Jill Dymtrow, Director of Tax Information Reporting at Gemini, noted:

“CARF is more helpful in being specific about when to get information — at the beginning of the relationship… That’s a bit more clear than U.S. rules.”

However, the real challenge may lie with pre-existing accounts, which often lack complete documentation. As Castaneda pointed out:

“We expect this to be a pretty painful exercise for pre-existing users… Crypto users are not always familiar with the idea of providing tax documentation the way traditional investors are.”

Complicating matters further is the rising concern around phishing and fraud. Dymtrow emphasized the operational tension:

“There’s a massive level of phishing scams targeting digital asset investors… So documentation outreach has to be extremely thoughtful and secure.”

Reporting Complexity: Going Beyond Balances to Transaction-Level Aggregation

CARF introduces transaction-level reporting requirements that go far beyond what CRS demands. Instead of annual account balances, platforms must report aggregate transaction values per asset type and transaction category, including:

  • Crypto-to-fiat
  • Crypto-to-crypto
  • Retail payments
  • Transfers (in and out)

These transactions must be aggregated annually but also disaggregated by type and crypto asset, introducing a significant data management challenge.

“This is going to be a volume that eclipses even what we’ve seen for CESOP or CRS,” warned Castaneda.

Sites emphasized the importance of automation:

“No individual is going to be able to do this manually. Whether you build in-house or buy, there has to be a software solution.”

And the complexity doesn’t stop at data transformation. Panelists highlighted the challenges of adapting to local XML schemas, portal submissions, and registration requirements — all of which can vary drastically by jurisdiction. As Dymtrow recalled from her CRS experience:

“We had data specifications, but files would fail due to formatting quirks that weren’t documented. A comma instead of a period could reject the whole submission.”

U.S. Participation and the Regulatory Uncertainty Ahead

The U.S. has not yet decided whether to join CARF, despite it being a global framework. Historically, the U.S. prefers bilateral agreements (e.g., FATCA IGAs) over multilateral regimes. Key questions under discussion at a recent IRS/Treasury roundtable:

  • Will the U.S. require beneficial-ownership reporting under CARF?
  • How would CARF reporting interact with existing Section 6045 rules?
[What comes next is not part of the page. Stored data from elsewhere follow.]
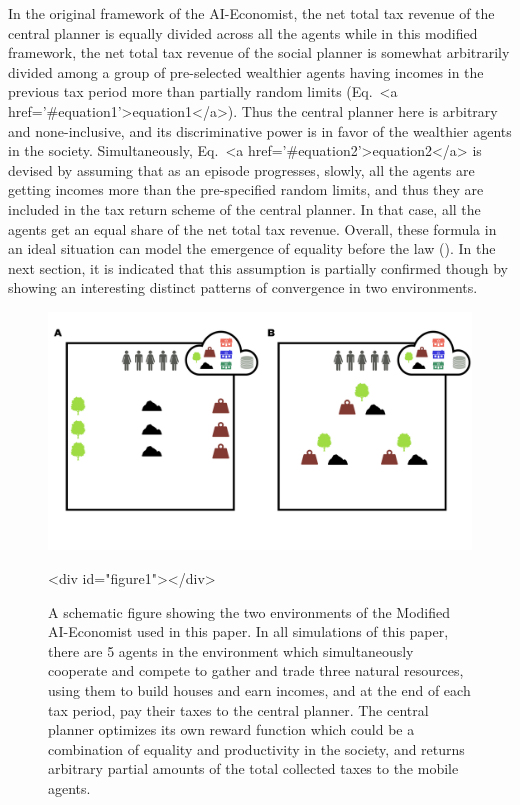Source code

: \documentclass{article}
\begin{document}
In the original framework of the AI-Economist, the net total tax revenue of the central planner is equally divided across all the agents while in this modified framework, the net total tax revenue of the social planner is somewhat arbitrarily divided among a group of pre-selected wealthier agents \textendash having incomes in the previous tax period more than partially random limits (Eq.~<a href='#equation1'>equation1</a>). Thus the central planner here is arbitrary and none-inclusive, and its discriminative power is in favor of the wealthier agents in the society. Simultaneously, Eq.~<a href='#equation2'>equation2</a> is devised by assuming that as an episode progresses, slowly, all the agents are getting incomes more than the pre-specified random limits, and thus they are included in the tax return scheme of the central planner. In that case, all the agents get an equal share of the net total tax revenue. Overall, these formula \textendash in an ideal situation \textendash can model the emergence of equality before the law (\citep{Acemoglu2020}). In the next section, it is indicated that this assumption is partially confirmed though by showing an interesting distinct patterns of convergence in two environments.

\begin{figure}
\centering
\includegraphics[width=0.7\linewidth]{"A_Multi-agent_Reinforcement_Learning_Study_of_Emergence_of_Social_Classes_out_of_Arbitrary_Governance_The_Role_of_Environment_Slides_1/A_Multi-agent_Reinforcement_Learning_Study_of_Emergence_of_Social_Classes_out_of_Arbitrary_Governance_The_Role_of_Environment_Slides_1.001"}
\caption{A schematic figure showing the two environments of the Modified AI-Economist used in this paper. In all simulations of this paper, there are 5 agents in the environment which simultaneously cooperate and compete to gather and trade three natural resources, using them to build houses and earn incomes, and at the end of each tax period, pay their taxes to the central planner. The central planner optimizes its own reward function which could be a combination of equality and productivity in the society, and returns arbitrary partial amounts of the total collected taxes to the mobile agents.}
<div id="figure1"></div>

\end{figure}
\end{document}
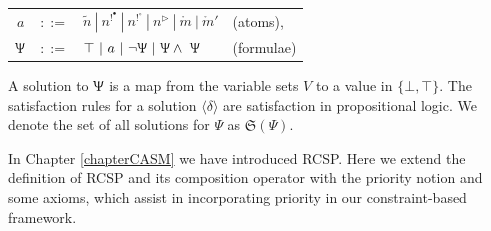 \vspace{.3cm}
\begin{tabular}{c c l l}
\centering
  $a $ & $::=$ & $ \tilde{n}\ |\ n^{!^\bullet}\ |\ n^{!^\circ}\ | \ n^\triangleright\ |\ \mathring{m}\ |\ \mathring{m}'$ & (atoms),\\ 
  $\Uppsi $ & $::=$ & $ \top \ | \ a\ |\ \neg \Uppsi \ | \ \Uppsi \wedge \ \Uppsi $ & (formulae) \\
\end{tabular}
\vspace{.3cm}

A solution to $\Uppsi$ is a map from the variable sets $V$ to a value in $\{\bot, \top\}$. The satisfaction rules for a solution $\langle \delta \rangle$ are satisfaction in propositional logic.
We denote the set of all solutions for $\Psi$ as $\mathfrak{S}(\Psi)$.

In Chapter \ref{chapterCASM} we have introduced RCSP. Here we extend the definition of RCSP and its composition operator with the priority notion and some axioms, which assist in incorporating priority in our constraint-based framework.

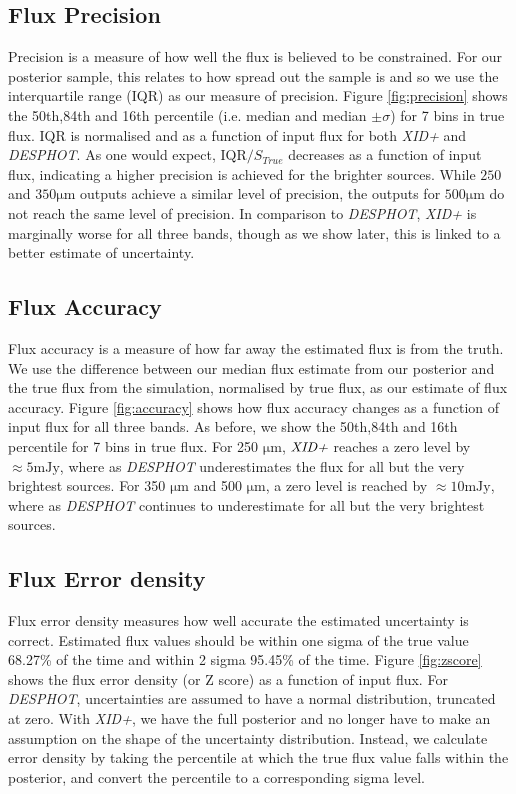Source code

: \documentclass[useAMS,usenatbib]{mnras}
\begin{document}
\subsection{Flux Precision}
Precision is a measure of how well the flux is believed to be constrained. For our posterior sample, this relates to how spread out the sample is and so we use the interquartile range (IQR) as our measure of precision. Figure \ref{fig:precision} shows the 50th,84th and 16th percentile (i.e. median and median $\pm \sigma$) for 7 bins in true flux. IQR is normalised and as a function of input flux for both \emph{XID+} and \emph{DESPHOT}. As one would expect, $\mathrm{IQR}/S_{True}$ decreases as a function of input flux, indicating a higher precision is achieved for the brighter sources. While $250$ and $350\mathrm{\mu m}$ outputs achieve a similar level of precision, the outputs for $500 \mathrm{\mu m}$ do not reach the same level of precision. In comparison to \emph{DESPHOT}, \emph{XID+} is marginally worse for all three bands, though as we show later, this is linked to a better estimate of uncertainty. 

\subsection{Flux Accuracy}
Flux accuracy is a measure of how far away the estimated flux is from the truth. We use the difference between our median flux estimate from our posterior and the true flux from the simulation, normalised by true flux, as our estimate of flux accuracy. Figure \ref{fig:accuracy} shows how flux accuracy changes as a function of input flux for all three bands. As before, we show the 50th,84th and 16th percentile for 7 bins in true flux. For 250 $\mathrm{\mu m}$, $\emph{XID+}$ reaches a zero level by $\approx 5 \mathrm{mJy}$, where as \emph{DESPHOT} underestimates the flux for all but the very brightest sources. For 350 $\mathrm{\mu m}$ and 500 $\mathrm{\mu m}$, a zero level is reached by $\approx10 \mathrm{mJy}$, where as \emph{DESPHOT} continues to underestimate for all but the very brightest sources.

\subsection{Flux Error density}
Flux error density measures how well accurate the estimated uncertainty is correct. Estimated flux values should be within one sigma of the true value 68.27\% of the time and within 2 sigma 95.45\% of the time. Figure \ref{fig:zscore} shows the flux error density (or Z score) as a function of input flux. For \emph{DESPHOT}, uncertainties are assumed to have a normal distribution, truncated at zero. With \emph{XID+}, we have the full posterior and no longer have to make an assumption on the shape of the uncertainty distribution. Instead, we calculate error density by taking the percentile at which the true flux value falls within the posterior, and convert the percentile to a corresponding sigma level.
\end{document}
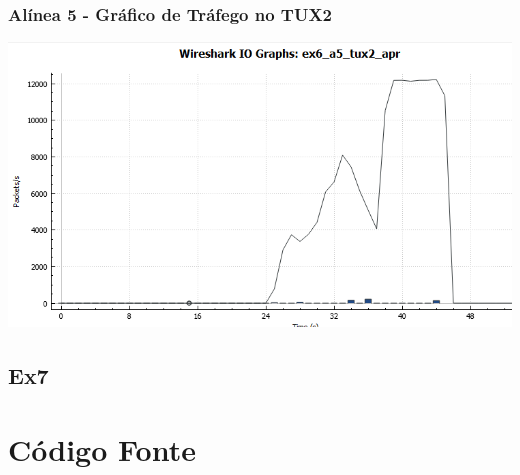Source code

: \documentclass[11pt,a4paper,reqno]{report}
\numberwithin{equation}{section}
\begin{document}
\begin{appendices}
\subsection{Alínea 5 - Gráfico de Tráfego no TUX2}
\label{ex6_a5_2io}
\includegraphics[width=18cm]{ex6_a5_tux2_IO.png}

\section{Ex7}

\chapter{Código Fonte}






\pagebreak


\end{appendices}
\end{document}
Adopting CARF would likely require changes to existing intergovernmental agreements (IGAs), since:

  • Current U.S. IGAs may legally prevent sharing data with foreign governments without modification.
  • The U.S. typically “goes its own route” rather than conforming to global data-exchange standards.

For U.S.-based digital-asset firms operating globally, this uncertainty affects:

  • Data-collection strategies (e.g., deciding which ownership information to gather)
  • Onboarding processes (since compliance requirements may shift)
  • Resource planning (teams must remain flexible in case CARF adoption moves forward)

Final Thoughts

The CARF and DAC8 frameworks represent a turning point in the regulation of digital asset platforms. As jurisdictions move from conceptual frameworks to enforceable obligations, firms that begin their compliance journey early — especially around data readiness and customer onboarding — will be best positioned to adapt.

While technical hurdles and regulatory uncertainty remain, collaboration across tax, legal, operations, and product teams — paired with strong vendor partnerships — will be key to unlocking compliance at scale.